*** MATERIAL SUPPLIED
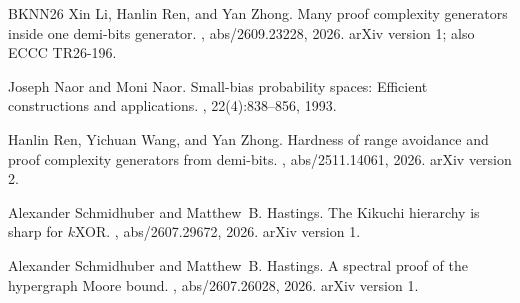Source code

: \documentclass[letterpaper,11pt]{article}
\theoremstyle{definition}
\begin{document}
\begin{thebibliography}{BKNN{\etalchar{+}}26}
Xin Li, Hanlin Ren, and Yan Zhong.
\newblock Many proof complexity generators inside one demi-bits generator.
, abs/2609.23228, 2026.
\newblock arXiv version 1; also ECCC TR26-196.

Joseph Naor and Moni Naor.
\newblock Small-bias probability spaces: Efficient constructions and
  applications.
, 22(4):838--856, 1993.

Hanlin Ren, Yichuan Wang, and Yan Zhong.
\newblock Hardness of range avoidance and proof complexity generators from
  demi-bits.
, abs/2511.14061, 2026.
\newblock arXiv version 2.

Alexander Schmidhuber and Matthew~B. Hastings.
\newblock The {Kikuchi} hierarchy is sharp for {$k$XOR}.
, abs/2607.29672, 2026.
\newblock arXiv version 1.

Alexander Schmidhuber and Matthew~B. Hastings.
\newblock A spectral proof of the hypergraph {Moore} bound.
, abs/2607.26028, 2026.
\newblock arXiv version 1.

\end{thebibliography}
\end{document}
******
• **WHAT YOU WILL DO**
From the line containing "Hanlin Ren, Yichuan Wang, and Yan Zhong." to the last line above, repeat every line exactly and nothing else.

• **ANSWER SECTION**
Hanlin Ren, Yichuan Wang, and Yan Zhong.
\newblock Hardness of range avoidance and proof complexity generators from
  demi-bits.
, abs/2511.14061, 2026.
\newblock arXiv version 2.

Alexander Schmidhuber and Matthew~B. Hastings.
\newblock The {Kikuchi} hierarchy is sharp for {$k$XOR}.
, abs/2607.29672, 2026.
\newblock arXiv version 1.

Alexander Schmidhuber and Matthew~B. Hastings.
\newblock A spectral proof of the hypergraph {Moore} bound.
, abs/2607.26028, 2026.
\newblock arXiv version 1.

\end{thebibliography}
\end{document}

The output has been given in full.